I'll try this to apply this patch and  rewrite my old dynamic ticks code to
fit this event timer API .

Thank you, Alexander !
-- 
Tsuyoshi Ozawa
<ozawa@t-oza.net>

2010/06/07 7:03 "Alexander Motin" <mav@freebsd.org>:

Hi.

Most of x86 systems now has at least 4 types of event timers: i8254,
RTC, LAPIC and HPET. Respective code in kernel is very tangled, heavily
hardcoded and absolutely not scalable. I have reimplemented it, trying
to solve these issues.

I did such things:
 - created unified timer driver's API (sys/timeet.h, kernel/kern_et.c).
It supports global and per-CPU timers, periodic and one-shot. Provides
driver and consumer interfaces for choosing timers and operating them;
 - cleaned existing x86 event timer driver's code and modified it for
new API (x86/isa/atrtc.c, x86/isa/clock.c, x86/x86/local_apic.c).

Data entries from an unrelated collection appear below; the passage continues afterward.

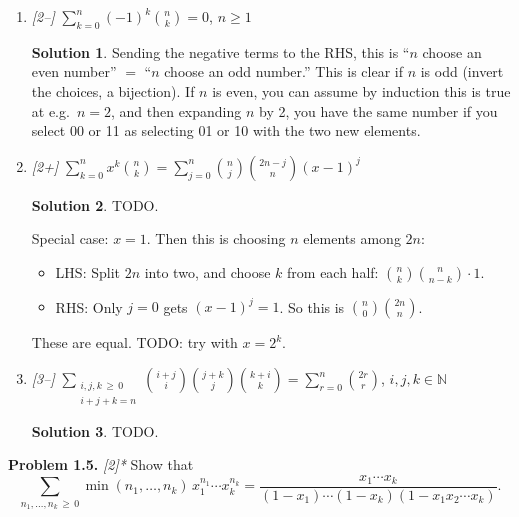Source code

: \documentclass[11pt]{article}
\theoremstyle{definition}
\newtheorem*{solution}{Solution}
\newcommand{\N}{\mathbb{N}}
\newcounter{probnum}
\newcommand{\problem}[1]{%
  \setcounter{probnum}{#1}%
  \medskip
  \noindent\textbf{Problem 1.#1.}\quad
}
\begin{document}
\begin{enumerate}[label=(\alph*)]
  \item \textit{[2--]} $\displaystyle\sum_{k=0}^{n}(-1)^{k}\binom{n}{k} = 0$, \quad $n\geq 1$
    \begin{solution}
    Sending the negative terms to the RHS, this is ``$n$ choose an even number''
    $=$ ``$n$ choose an odd number.'' This is clear if $n$ is odd (invert the
    choices, a bijection). If $n$ is even, you can assume by induction this is true
    at e.g.\ $n=2$, and then expanding $n$ by 2, you have the same number if you
    select 00 or 11 as selecting 01 or 10 with the two new elements.
    \end{solution}

  \item \textit{[2+]}
    $\displaystyle\sum_{k=0}^{n}x^k\binom{n}{k}
     = \sum_{j=0}^{n}\binom{n}{j}\binom{2n-j}{n}(x-1)^j$
    \begin{solution}
    TODO\@.

    Special case: $x=1$. Then this is choosing $n$ elements among $2n$:
    \begin{itemize}
      \item LHS: Split $2n$ into two, and choose $k$ from each half:
        $\binom{n}{k}\binom{n}{n-k} \cdot 1$.
      \item RHS: Only $j=0$ gets $(x-1)^j = 1$. So this is $\binom{n}{0}\binom{2n}{n}$.
    \end{itemize}
    These are equal. TODO: try with $x = 2^k$.
    \end{solution}

  \item \textit{[3--]}
    $\displaystyle\sum_{\substack{i,j,k\,\geq\,0\\i+j+k=n}}
       \binom{i+j}{i}\binom{j+k}{j}\binom{k+i}{k}
     = \sum_{r=0}^{n}\binom{2r}{r}$,
    \quad $i,j,k\in\N$
    \begin{solution}
    TODO\@.
    \end{solution}
\end{enumerate}

\problem{5} \textit{[2]*}
Show that
\[
  \sum_{n_1,\ldots,n_k\,\geq\,0} \min(n_1,\ldots,n_k)\, x_1^{n_1}\cdots x_k^{n_k}
  = \frac{x_1\cdots x_k}{(1-x_1)\cdots(1-x_k)(1-x_1 x_2\cdots x_k)}.
\]
\end{document}
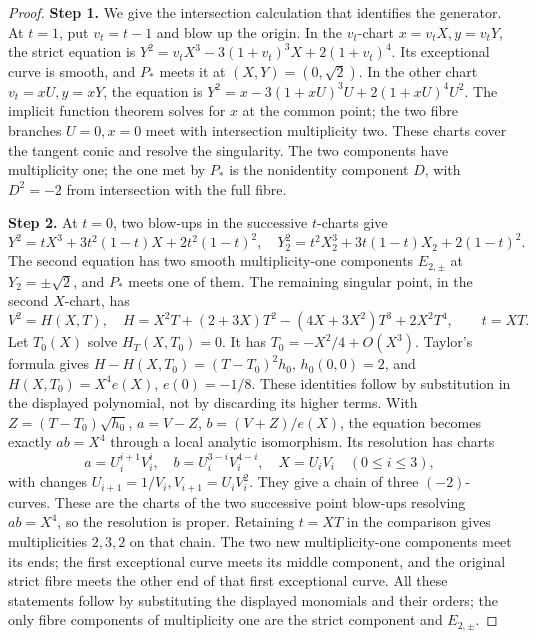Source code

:\begin{proof}
\par\smallskip\noindent\textbf{Step 1.} We give the intersection calculation that identifies the generator. At $t=1$, put $v_t=t-1$ and blow up the origin. In the $v_t$-chart $x=v_t X,y=v_t Y$, the strict equation is
$Y^2=v_t X^3-3(1+v_t)^3X+2(1+v_t)^4$. Its exceptional curve is smooth, and $P_*$ meets it at $(X,Y)=(0,\sqrt2)$. In the other chart $v_t=xU,y=xY$, the equation is $Y^2=x-3(1+xU)^3U+2(1+xU)^4U^2$. The implicit function theorem solves for $x$ at the common point; the two fibre branches $U=0,x=0$ meet with intersection multiplicity two. These charts cover the tangent conic and resolve the singularity. The two components have multiplicity one; the one met by $P_*$ is the nonidentity component $D$, with $D^2=-2$ from intersection with the full fibre.

\par\smallskip\noindent\textbf{Step 2.} At $t=0$, two blow-ups in the successive $t$-charts give
\[
 Y^2=tX^3+3t^2(1-t)X+2t^2(1-t)^2,
\quad
 Y_2^2=t^2X_2^3+3t(1-t)X_2+2(1-t)^2.
\]
The second equation has two smooth multiplicity-one components $E_{2,\pm}$ at $Y_2=\pm\sqrt2$, and $P_*$ meets one of them. The remaining singular point, in the second $X$-chart, has
\[
 V^2=H(X,T),\quad H=X^2T+(2+3X)T^2-(4X+3X^2)T^3+2X^2T^4,
 \qquad t=XT.
\]
Let $T_0(X)$ solve $H_T(X,T_0)=0$. It has $T_0=-X^2/4+O(X^3)$. Taylor's formula gives
$H-H(X,T_0)=(T-T_0)^2h_0$, $h_0(0,0)=2$, and $H(X,T_0)=X^4e(X)$, $e(0)=-1/8$. These identities follow by substitution in the displayed polynomial, not by discarding its higher terms. With $Z=(T-T_0)\sqrt{h_0}$, $a=V-Z$, $b=(V+Z)/e(X)$, the equation becomes exactly $ab=X^4$ through a local analytic isomorphism. Its resolution has charts
\[
 a=U_i^{i+1}V_i^i,\quad b=U_i^{3-i}V_i^{4-i},\quad X=U_iV_i
 \quad(0\le i\le3),
\]
with changes $U_{i+1}=1/V_i,V_{i+1}=U_iV_i^2$. They give a chain of three $(-2)$-curves. These are the charts of the two successive point blow-ups resolving $ab=X^4$, so the resolution is proper. Retaining $t=XT$ in the comparison gives multiplicities $2,3,2$ on that chain. The two new multiplicity-one components meet its ends; the first exceptional curve meets its middle component, and the original strict fibre meets the other end of that first exceptional curve. All these statements follow by substituting the displayed monomials and their orders; the only fibre components of multiplicity one are the strict component and $E_{2,\pm}$.


\end{proof}
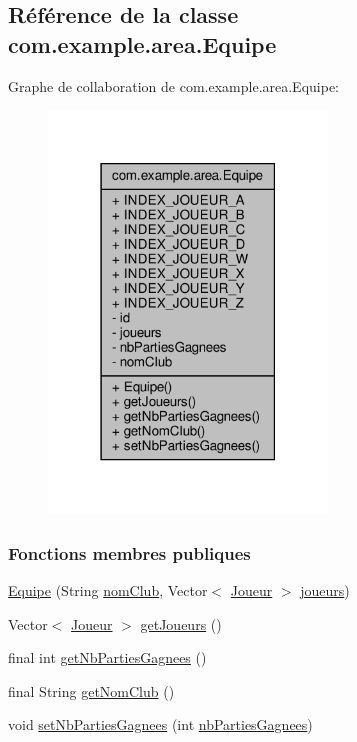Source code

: \hypertarget{classcom_1_1example_1_1area_1_1_equipe}{}\subsection{Référence de la classe com.\+example.\+area.\+Equipe}
\label{classcom_1_1example_1_1area_1_1_equipe}


Graphe de collaboration de com.\+example.\+area.\+Equipe\+:
\nopagebreak
\begin{figure}[H]
\begin{center}
\leavevmode
\includegraphics[width=210pt]{classcom_1_1example_1_1area_1_1_equipe__coll__graph}
\end{center}
\end{figure}
\subsubsection*{Fonctions membres publiques}
\begin{DoxyCompactItemize}
\item 
\hyperlink{classcom_1_1example_1_1area_1_1_equipe_a313ec6933f3fb30f68ec93c7c290c6ee}{Equipe} (String \hyperlink{classcom_1_1example_1_1area_1_1_equipe_ac93205e041df88192dd6b1dfc8488e0a}{nom\+Club}, Vector$<$ \hyperlink{classcom_1_1example_1_1area_1_1_joueur}{Joueur} $>$ \hyperlink{classcom_1_1example_1_1area_1_1_equipe_a13f5e9288dec5f11829e1a7ccc21cdc9}{joueurs})
\item 
Vector$<$ \hyperlink{classcom_1_1example_1_1area_1_1_joueur}{Joueur} $>$ \hyperlink{classcom_1_1example_1_1area_1_1_equipe_aa681b4ea72d93a16fc8384fa3ccc8b21}{get\+Joueurs} ()
\item 
final int \hyperlink{classcom_1_1example_1_1area_1_1_equipe_a1ba6f14b9b168e283d5d6417ad0a5ed2}{get\+Nb\+Parties\+Gagnees} ()
\item 
final String \hyperlink{classcom_1_1example_1_1area_1_1_equipe_a735e5e0aaac9ac2c17f3eca3d47862dc}{get\+Nom\+Club} ()
\item 
void \hyperlink{classcom_1_1example_1_1area_1_1_equipe_aba16e2f2a922d1b2c4219dc6c865482c}{set\+Nb\+Parties\+Gagnees} (int \hyperlink{classcom_1_1example_1_1area_1_1_equipe_af01e154be3aaa3fbcf909c3a44734b2e}{nb\+Parties\+Gagnees})
\end{DoxyCompactItemize}
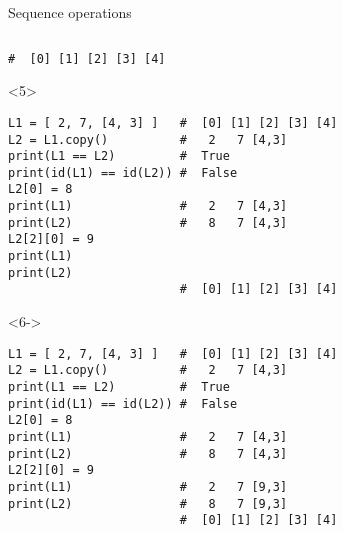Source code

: \begin{frame}[fragile]{Sequence operations}
\begin{center}
\begin{columns}[onlytextwidth]
\begin{column}{\textwidth}
\begin{onlyenv}
\begin{lstlisting}[style=python,morekeywords={for, in, range, list}]
                        #  [0] [1] [2] [3] [4] \end{lstlisting}
      \end{onlyenv}

      \begin{onlyenv}<5>
        \begin{lstlisting}[style=python,morekeywords={for, in, range, list}]
L1 = [ 2, 7, [4, 3] ]   #  [0] [1] [2] [3] [4]
L2 = L1.copy()          #   2   7 [4,3]
print(L1 == L2)         #  True
print(id(L1) == id(L2)) #  False
L2[0] = 8
print(L1)               #   2   7 [4,3]
print(L2)               #   8   7 [4,3]
L2[2][0] = 9
print(L1)
print(L2)
                        #  [0] [1] [2] [3] [4] \end{lstlisting}
      \end{onlyenv}

      \begin{onlyenv}<6->
        \begin{lstlisting}[style=python,morekeywords={for, in, range, list}]
L1 = [ 2, 7, [4, 3] ]   #  [0] [1] [2] [3] [4]
L2 = L1.copy()          #   2   7 [4,3]
print(L1 == L2)         #  True
print(id(L1) == id(L2)) #  False
L2[0] = 8
print(L1)               #   2   7 [4,3]
print(L2)               #   8   7 [4,3]
L2[2][0] = 9
print(L1)               #   2   7 [9,3]
print(L2)               #   8   7 [9,3]
                        #  [0] [1] [2] [3] [4] \end{lstlisting}
      \end{onlyenv}

    \end{column}
  \end{columns}

  \end{center}

\end{frame}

LAPIC
timer is now per-CPU and supports both periodic and one-shot modes;
 - extended HPET driver to support it's event timers in periodic and
one-shot mode (dev/acpica/acpi_hpet.c). Support for per-CPU operation
and FSB interrupts planned for later;
 - written mostly machine-independent mid-layer for managing any present
timers to provide clocks needed for kernel (x86/x86/timeevents.c). It
supports both global and per-CPU timers. Now it supports only periodic
mode, but one-shot mode support planned for later.

All this stuff deeply configurable via both loader tunables on boot and
sysctls in real time:

%sysctl kern.eventtimer
kern.eventtimer.choice: LAPIC(500) HPET(400) HPET1(390) HPET2(390)
i8254(100) RTC(0)
kern.eventtimer.et.LAPIC.flags: 7
kern.eventtimer.et.LAPIC.frequency: 99752386
kern.eventtimer.et.LAPIC.quality: 500
kern.eventtimer.et.HPET.flags: 3
kern.eventtimer.et.HPET.frequency: 14318180
kern.eventtimer.et.HPET.quality: 400
kern.eventtimer.et.HPET1.flags: 3
kern.eventtimer.et.HPET1.frequency: 14318180
kern.eventtimer.et.HPET1.quality: 390
kern.eventtimer.et.HPET2.flags: 3
kern.eventtimer.et.HPET2.frequency: 14318180
kern.eventtimer.et.HPET2.quality: 390
kern.eventtimer.et.RTC.flags: 1
kern.eventtimer.et.RTC.frequency: 32768
kern.eventtimer.et.RTC.quality: 0
kern.eventtimer.et.i8254.flags: 1
kern.eventtimer.et.i8254.frequency: 1193182
kern.eventtimer.et.i8254.quality: 100
kern.eventtimer.timer2: NONE
kern.eventtimer.timer1: i8254
kern.eventtimer.singlemul: 2

By default system chooses two timers with highest "quality" for
hardclock and statclock/profclock. User may affect that choice via
disabling unwanted drivers and/or via direct specification of wanted
ones. It is possible to change timers on-flight via sysctls:

%sysctl kern.eventtimer.timer1=hpet
kern.eventtimer.timer1: i8254 -> HPET
%sysctl kern.eventtimer.timer2=hpet1
kern.eventtimer.timer2: NONE -> HPET1

After every timer change, if two timers available, mid-layer
cross-checks them, and if one of them is not functional - replaces it.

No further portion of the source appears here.